PUBLISHED: 16:00 22 February 2014

Speaker Adam Quinney, National Farmers Union vice president at last year's Norfolk Farming Conference

Speaker Adam Quinney, National Farmers Union vice president at last year's Norfolk Farming Conference

Archant

A £100million investment programme in British Sugar’s factories across eastern England over the next three years has been announced.

Colm McKay, director of agriculture, told about 250 delegates gathered for the Norfolk Farming Conference at the John Innes Conference Centre, of plans to invest an initial £50m plus further investment to prepare for the ending of Europe’s sugar quotas from 2017.

“We need top have confidence that we can cope with seasons when the beet quality is not ideal. “With this in mind, we’re investing close to £50m this season and anticipate similar investment levels in the coming three years,” he added.

The investments included an energy reduction project, control system replacement, and thick juice import and export capability at Cantley. Last December, a total of 270 tonnes of energy-saving equipment was transported by barge from Lille in northern France as part of the estimated £12m investment.

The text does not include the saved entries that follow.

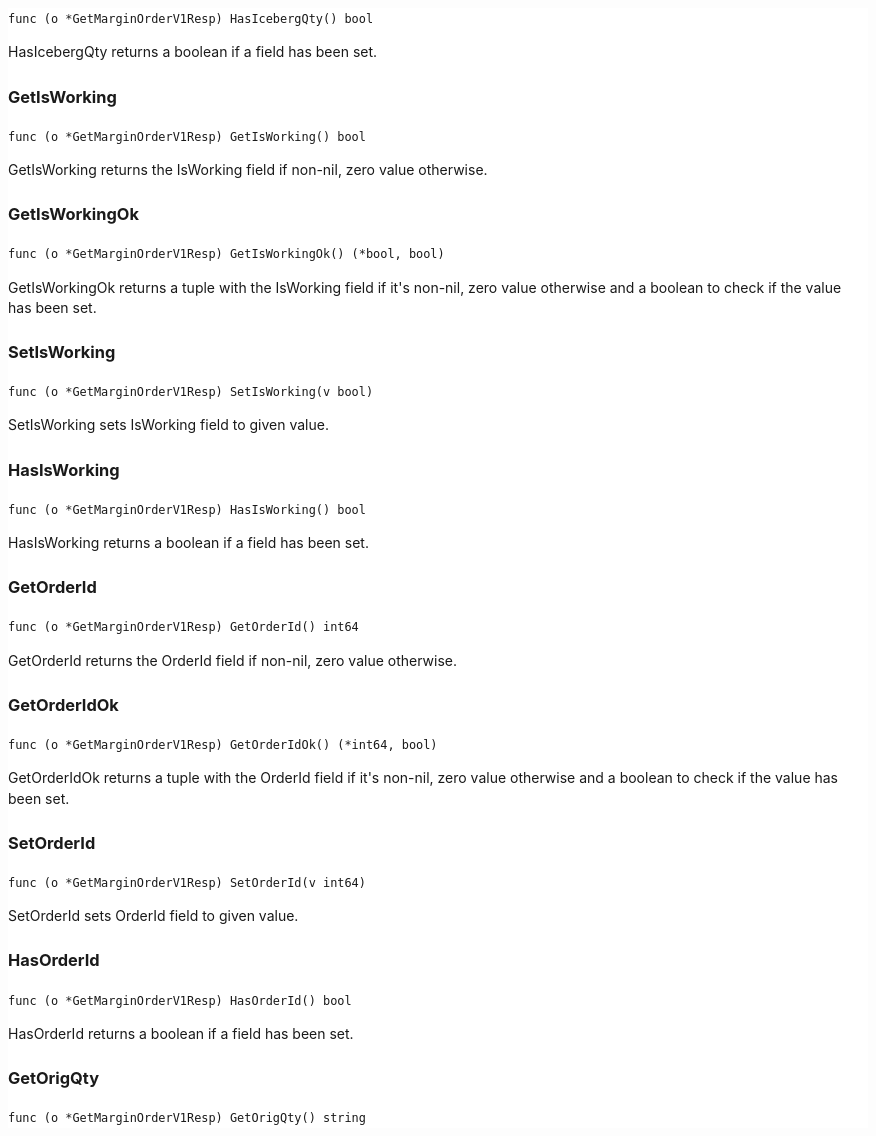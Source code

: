 `func (o *GetMarginOrderV1Resp) HasIcebergQty() bool`

HasIcebergQty returns a boolean if a field has been set.

### GetIsWorking

`func (o *GetMarginOrderV1Resp) GetIsWorking() bool`

GetIsWorking returns the IsWorking field if non-nil, zero value otherwise.

### GetIsWorkingOk

`func (o *GetMarginOrderV1Resp) GetIsWorkingOk() (*bool, bool)`

GetIsWorkingOk returns a tuple with the IsWorking field if it's non-nil, zero value otherwise
and a boolean to check if the value has been set.

### SetIsWorking

`func (o *GetMarginOrderV1Resp) SetIsWorking(v bool)`

SetIsWorking sets IsWorking field to given value.

### HasIsWorking

`func (o *GetMarginOrderV1Resp) HasIsWorking() bool`

HasIsWorking returns a boolean if a field has been set.

### GetOrderId

`func (o *GetMarginOrderV1Resp) GetOrderId() int64`

GetOrderId returns the OrderId field if non-nil, zero value otherwise.

### GetOrderIdOk

`func (o *GetMarginOrderV1Resp) GetOrderIdOk() (*int64, bool)`

GetOrderIdOk returns a tuple with the OrderId field if it's non-nil, zero value otherwise
and a boolean to check if the value has been set.

### SetOrderId

`func (o *GetMarginOrderV1Resp) SetOrderId(v int64)`

SetOrderId sets OrderId field to given value.

### HasOrderId

`func (o *GetMarginOrderV1Resp) HasOrderId() bool`

HasOrderId returns a boolean if a field has been set.

### GetOrigQty

`func (o *GetMarginOrderV1Resp) GetOrigQty() string`
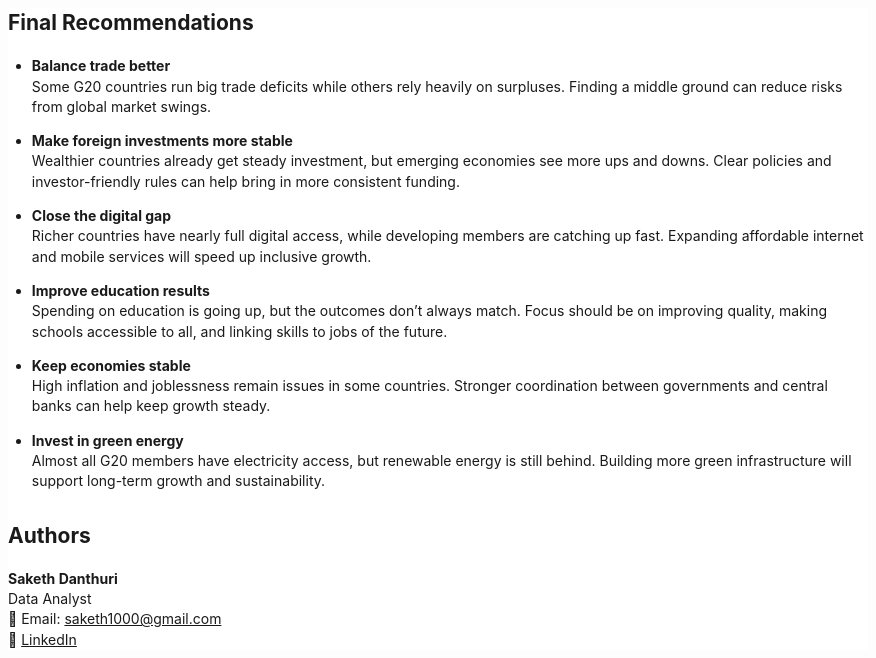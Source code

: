 
## Final Recommendations

- **Balance trade better**  
  Some G20 countries run big trade deficits while others rely heavily on surpluses. Finding a middle ground can reduce risks from global market swings.  

- **Make foreign investments more stable**  
  Wealthier countries already get steady investment, but emerging economies see more ups and downs. Clear policies and investor-friendly rules can help bring in more consistent funding.  

- **Close the digital gap**  
  Richer countries have nearly full digital access, while developing members are catching up fast. Expanding affordable internet and mobile services will speed up inclusive growth.  

- **Improve education results**  
  Spending on education is going up, but the outcomes don’t always match. Focus should be on improving quality, making schools accessible to all, and linking skills to jobs of the future.  

- **Keep economies stable**  
  High inflation and joblessness remain issues in some countries. Stronger coordination between governments and central banks can help keep growth steady.  

- **Invest in green energy**  
  Almost all G20 members have electricity access, but renewable energy is still behind. Building more green infrastructure will support long-term growth and sustainability.  


## Authors

**Saketh Danthuri**  
Data Analyst  
📧 Email: saketh1000@gmail.com    
🔗 [LinkedIn](https://www.linkedin.com/in/saketh-danthuri/)  


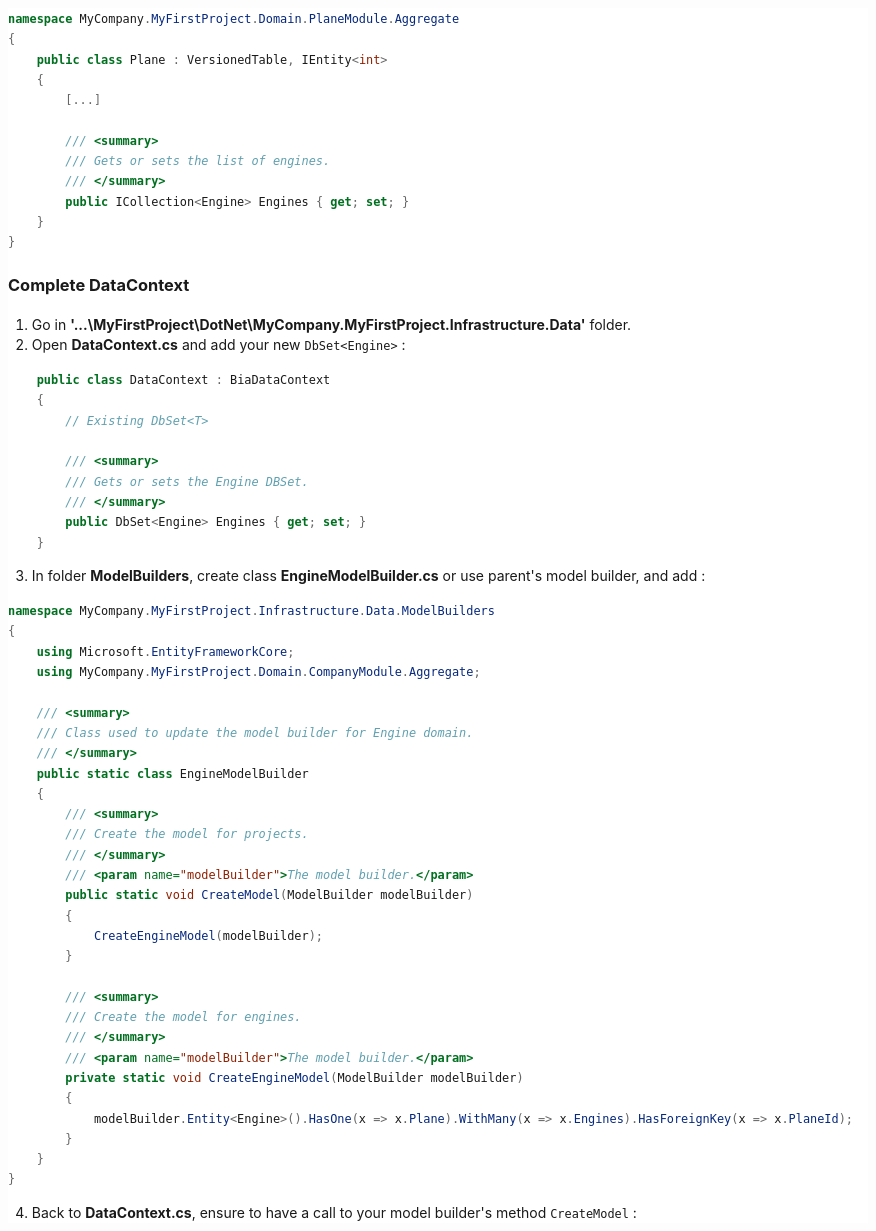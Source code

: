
 ```csharp title="Plane.cs"
namespace MyCompany.MyFirstProject.Domain.PlaneModule.Aggregate
{
    public class Plane : VersionedTable, IEntity<int>
    {
        [...]

        /// <summary>
        /// Gets or sets the list of engines.
        /// </summary>
        public ICollection<Engine> Engines { get; set; }
    }
}
```

### Complete DataContext
1. Go in **'...\MyFirstProject\DotNet\MyCompany.MyFirstProject.Infrastructure.Data'** folder.
2. Open **DataContext.cs** and add your new `DbSet<Engine>` :

```csharp title="DataContext.cs"
    public class DataContext : BiaDataContext
    {
        // Existing DbSet<T>

        /// <summary>
        /// Gets or sets the Engine DBSet.
        /// </summary>
        public DbSet<Engine> Engines { get; set; }
    }
```
3. In folder **ModelBuilders**, create class **EngineModelBuilder.cs** or use parent's model builder, and add :
```csharp title="EngineModelBuilder.cs"
namespace MyCompany.MyFirstProject.Infrastructure.Data.ModelBuilders
{
    using Microsoft.EntityFrameworkCore;
    using MyCompany.MyFirstProject.Domain.CompanyModule.Aggregate;

    /// <summary>
    /// Class used to update the model builder for Engine domain.
    /// </summary>
    public static class EngineModelBuilder
    {
        /// <summary>
        /// Create the model for projects.
        /// </summary>
        /// <param name="modelBuilder">The model builder.</param>
        public static void CreateModel(ModelBuilder modelBuilder)
        {
            CreateEngineModel(modelBuilder);
        }

        /// <summary>
        /// Create the model for engines.
        /// </summary>
        /// <param name="modelBuilder">The model builder.</param>
        private static void CreateEngineModel(ModelBuilder modelBuilder)
        {
            modelBuilder.Entity<Engine>().HasOne(x => x.Plane).WithMany(x => x.Engines).HasForeignKey(x => x.PlaneId);
        }
    }
}
```
4. Back to **DataContext.cs**, ensure to have a call to your model builder's method `CreateModel` :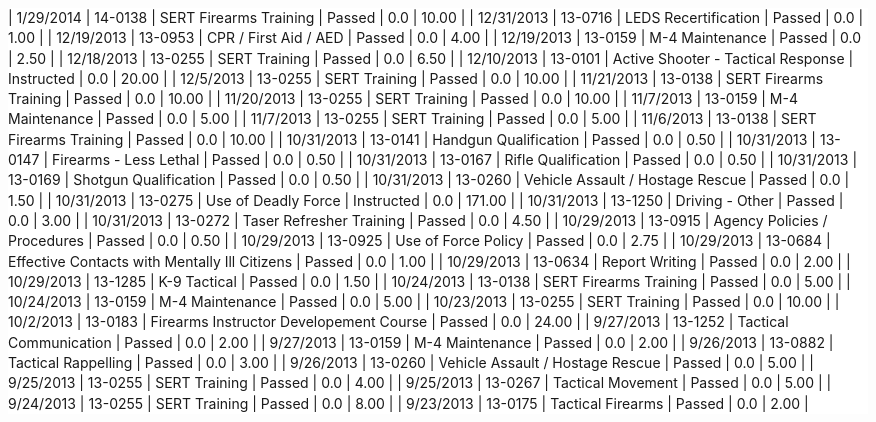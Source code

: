 | 1/29/2014 | 14-0138 | SERT Firearms Training | Passed | 0.0 | 10.00 |
| 12/31/2013 | 13-0716 | LEDS Recertification | Passed | 0.0 | 1.00 |
| 12/19/2013 | 13-0953 | CPR / First Aid / AED | Passed | 0.0 | 4.00 |
| 12/19/2013 | 13-0159 | M-4 Maintenance | Passed | 0.0 | 2.50 |
| 12/18/2013 | 13-0255 | SERT Training | Passed | 0.0 | 6.50 |
| 12/10/2013 | 13-0101 | Active Shooter - Tactical Response | Instructed | 0.0 | 20.00 |
| 12/5/2013 | 13-0255 | SERT Training | Passed | 0.0 | 10.00 |
| 11/21/2013 | 13-0138 | SERT Firearms Training | Passed | 0.0 | 10.00 |
| 11/20/2013 | 13-0255 | SERT Training | Passed | 0.0 | 10.00 |
| 11/7/2013 | 13-0159 | M-4 Maintenance | Passed | 0.0 | 5.00 |
| 11/7/2013 | 13-0255 | SERT Training | Passed | 0.0 | 5.00 |
| 11/6/2013 | 13-0138 | SERT Firearms Training | Passed | 0.0 | 10.00 |
| 10/31/2013 | 13-0141 | Handgun Qualification | Passed | 0.0 | 0.50 |
| 10/31/2013 | 13-0147 | Firearms - Less Lethal | Passed | 0.0 | 0.50 |
| 10/31/2013 | 13-0167 | Rifle Qualification | Passed | 0.0 | 0.50 |
| 10/31/2013 | 13-0169 | Shotgun Qualification | Passed | 0.0 | 0.50 |
| 10/31/2013 | 13-0260 | Vehicle Assault / Hostage Rescue | Passed | 0.0 | 1.50 |
| 10/31/2013 | 13-0275 | Use of Deadly Force | Instructed | 0.0 | 171.00 |
| 10/31/2013 | 13-1250 | Driving - Other | Passed | 0.0 | 3.00 |
| 10/31/2013 | 13-0272 | Taser Refresher Training | Passed | 0.0 | 4.50 |
| 10/29/2013 | 13-0915 | Agency Policies / Procedures | Passed | 0.0 | 0.50 |
| 10/29/2013 | 13-0925 | Use of Force Policy | Passed | 0.0 | 2.75 |
| 10/29/2013 | 13-0684 | Effective Contacts with Mentally Ill Citizens | Passed | 0.0 | 1.00 |
| 10/29/2013 | 13-0634 | Report Writing | Passed | 0.0 | 2.00 |
| 10/29/2013 | 13-1285 | K-9 Tactical | Passed | 0.0 | 1.50 |
| 10/24/2013 | 13-0138 | SERT Firearms Training | Passed | 0.0 | 5.00 |
| 10/24/2013 | 13-0159 | M-4 Maintenance | Passed | 0.0 | 5.00 |
| 10/23/2013 | 13-0255 | SERT Training | Passed | 0.0 | 10.00 |
| 10/2/2013 | 13-0183 | Firearms Instructor Developement Course | Passed | 0.0 | 24.00 |
| 9/27/2013 | 13-1252 | Tactical Communication | Passed | 0.0 | 2.00 |
| 9/27/2013 | 13-0159 | M-4 Maintenance | Passed | 0.0 | 2.00 |
| 9/26/2013 | 13-0882 | Tactical Rappelling | Passed | 0.0 | 3.00 |
| 9/26/2013 | 13-0260 | Vehicle Assault / Hostage Rescue | Passed | 0.0 | 5.00 |
| 9/25/2013 | 13-0255 | SERT Training | Passed | 0.0 | 4.00 |
| 9/25/2013 | 13-0267 | Tactical Movement | Passed | 0.0 | 5.00 |
| 9/24/2013 | 13-0255 | SERT Training | Passed | 0.0 | 8.00 |
| 9/23/2013 | 13-0175 | Tactical Firearms | Passed | 0.0 | 2.00 |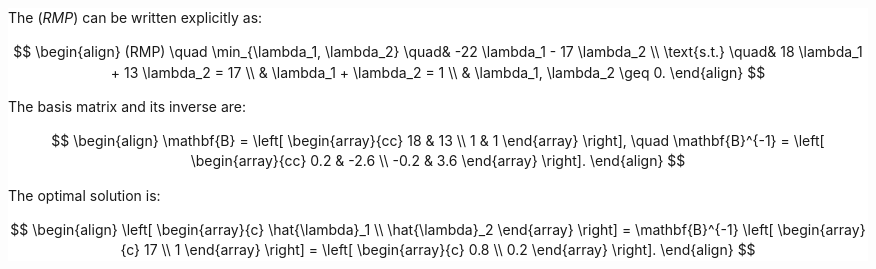 The $(RMP)$ can be written explicitly as:

$$
\begin{align}
(RMP) \quad \min_{\lambda_1, \lambda_2} \quad& -22 \lambda_1 - 17 \lambda_2 \\
\text{s.t.} \quad& 18 \lambda_1 + 13 \lambda_2 = 17 \\
& \lambda_1 + \lambda_2 = 1 \\
& \lambda_1, \lambda_2 \geq 0.
\end{align}
$$

The basis matrix and its inverse are:

$$
\begin{align}
\mathbf{B} = 
\left[
\begin{array}{cc}
18 & 13 \\
1 & 1
\end{array}
\right], \quad
\mathbf{B}^{-1} = 
\left[
\begin{array}{cc}
0.2 & -2.6 \\
-0.2 & 3.6
\end{array}
\right].
\end{align}
$$

The optimal solution is:

$$
\begin{align}
\left[
\begin{array}{c}
\hat{\lambda}_1 \\
\hat{\lambda}_2
\end{array}
\right] = 
\mathbf{B}^{-1}
\left[
\begin{array}{c}
17 \\
1
\end{array}
\right] = 
\left[
\begin{array}{c}
0.8 \\
0.2
\end{array}
\right].
\end{align}
$$
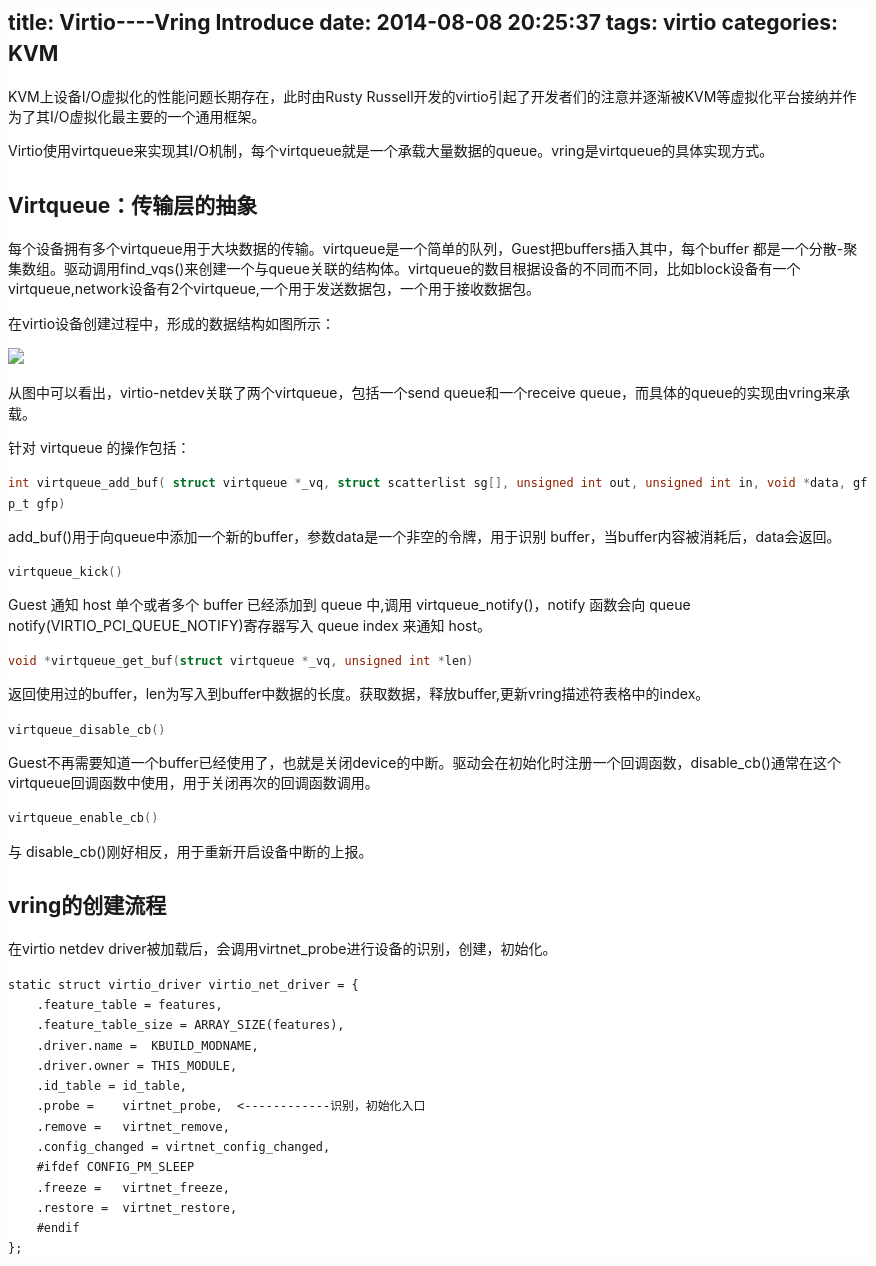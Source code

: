 title: Virtio----Vring Introduce
date: 2014-08-08 20:25:37
tags: virtio
categories: KVM
---
KVM上设备I/O虚拟化的性能问题长期存在，此时由Rusty Russell开发的virtio引起了开发者们的注意并逐渐被KVM等虚拟化平台接纳并作为了其I/O虚拟化最主要的一个通用框架。

Virtio使用virtqueue来实现其I/O机制，每个virtqueue就是一个承载大量数据的queue。vring是virtqueue的具体实现方式。



## Virtqueue：传输层的抽象

每个设备拥有多个virtqueue用于大块数据的传输。virtqueue是一个简单的队列，Guest把buffers插入其中，每个buffer 都是一个分散-聚集数组。驱动调用find_vqs()来创建一个与queue关联的结构体。virtqueue的数目根据设备的不同而不同，比如block设备有一个virtqueue,network设备有2个virtqueue,一个用于发送数据包，一个用于接收数据包。

在virtio设备创建过程中，形成的数据结构如图所示：

![](http://7lrywd.com1.z0.glb.clouddn.com/2.PNG)

从图中可以看出，virtio-netdev关联了两个virtqueue，包括一个send queue和一个receive queue，而具体的queue的实现由vring来承载。

针对 virtqueue 的操作包括：

```c
int virtqueue_add_buf( struct virtqueue *_vq, struct scatterlist sg[], unsigned int out, unsigned int in, void *data, gfp_t gfp)
```
add_buf()用于向queue中添加一个新的buffer，参数data是一个非空的令牌，用于识别 buffer，当buffer内容被消耗后，data会返回。

```c
virtqueue_kick()
```
Guest 通知 host 单个或者多个 buffer 已经添加到 queue 中,调用 virtqueue_notify()，notify 函数会向 queue notify(VIRTIO_PCI_QUEUE_NOTIFY)寄存器写入 queue index 来通知 host。
```c
void *virtqueue_get_buf(struct virtqueue *_vq, unsigned int *len)
```
返回使用过的buffer，len为写入到buffer中数据的长度。获取数据，释放buffer,更新vring描述符表格中的index。
```c
virtqueue_disable_cb()
```
Guest不再需要知道一个buffer已经使用了，也就是关闭device的中断。驱动会在初始化时注册一个回调函数，disable_cb()通常在这个virtqueue回调函数中使用，用于关闭再次的回调函数调用。
```c
virtqueue_enable_cb()
```
与 disable_cb()刚好相反，用于重新开启设备中断的上报。

## vring的创建流程
在virtio netdev driver被加载后，会调用virtnet_probe进行设备的识别，创建，初始化。

	static struct virtio_driver virtio_net_driver = {
		.feature_table = features,
		.feature_table_size = ARRAY_SIZE(features),
		.driver.name =	KBUILD_MODNAME,
		.driver.owner =	THIS_MODULE,
		.id_table =	id_table,
		.probe =	virtnet_probe,  <------------识别，初始化入口
		.remove =	virtnet_remove,
		.config_changed = virtnet_config_changed,
		#ifdef CONFIG_PM_SLEEP
		.freeze =	virtnet_freeze,
		.restore =	virtnet_restore,
		#endif
	};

Mr McKay said that the Wissington factory, near Downham Market, which is the world’s largest beet processing refinery, will also benefit from the investment in a refurbished diffuser and increased filtration capacity. The projects at Bury St Edmunds, which was the second largest factory, include increased juice tank capacity while a new animal feed drier will be installed at Newark, Nottinghamshire.

“This shows that we’re serious about increasing factory input and our reliability,” he added.

British Sugar had invested significantly over the years with about £300m invested since 2005, said Mr McKay. It was worth remembering that the home-grown industry produced a record 1.3m tonnes of sugar in 2011.

He told delegates that the home-grown sugar industry had boosted crop productivity by more than 60pc since 1980 and that British Sugar’s factories had cut energy use by 25pc in the past quarter of a century. Mr McKay said that British Sugar’s costs of production was competitive with other beet producers and increasingly with top cane producers around the world.

However, he warned that the ending of Europe’s sugar quotas from October 1, 2017 was likely to see a further slide in prices. A combination of more competition from European producers and a further slide in the world price, which had already fallen from 36 cents per lb to the present 15 cents or about £220 tonne were likely to put beet prices under pressure. “I realise that this is a very stark message,” he added.

Mr McKay told growers that British Sugar “wanted to have an appropriate campaign length that maintained beet as an attractive crop to growers while also us to make efficient use of our assets.” Further, the continuing increase in average yields was a welcome trend.

Beet growers’ leader William Martin, who farms 1,000 acres at Littleport, near Ely, said that some aspects of Mr McKay’s paper had not exactly “been a bundle of laughs.”

It was also announced that two Norfolk beet growers, Andrew Ross, of Edgefield, an Tim Young, of Hockwold, had been elected to the National Farmers’ Union’s sugar board and Lincolnshire grower Nick Wells had been re-elected.

Anglia Farmers’ chief executive Clarke Willis reported that members of the agricultural buying group had given more than £20,000 to help transport fodder to the West Country. A remarkable £10,000 had been pledged in the first 48 hours, he said.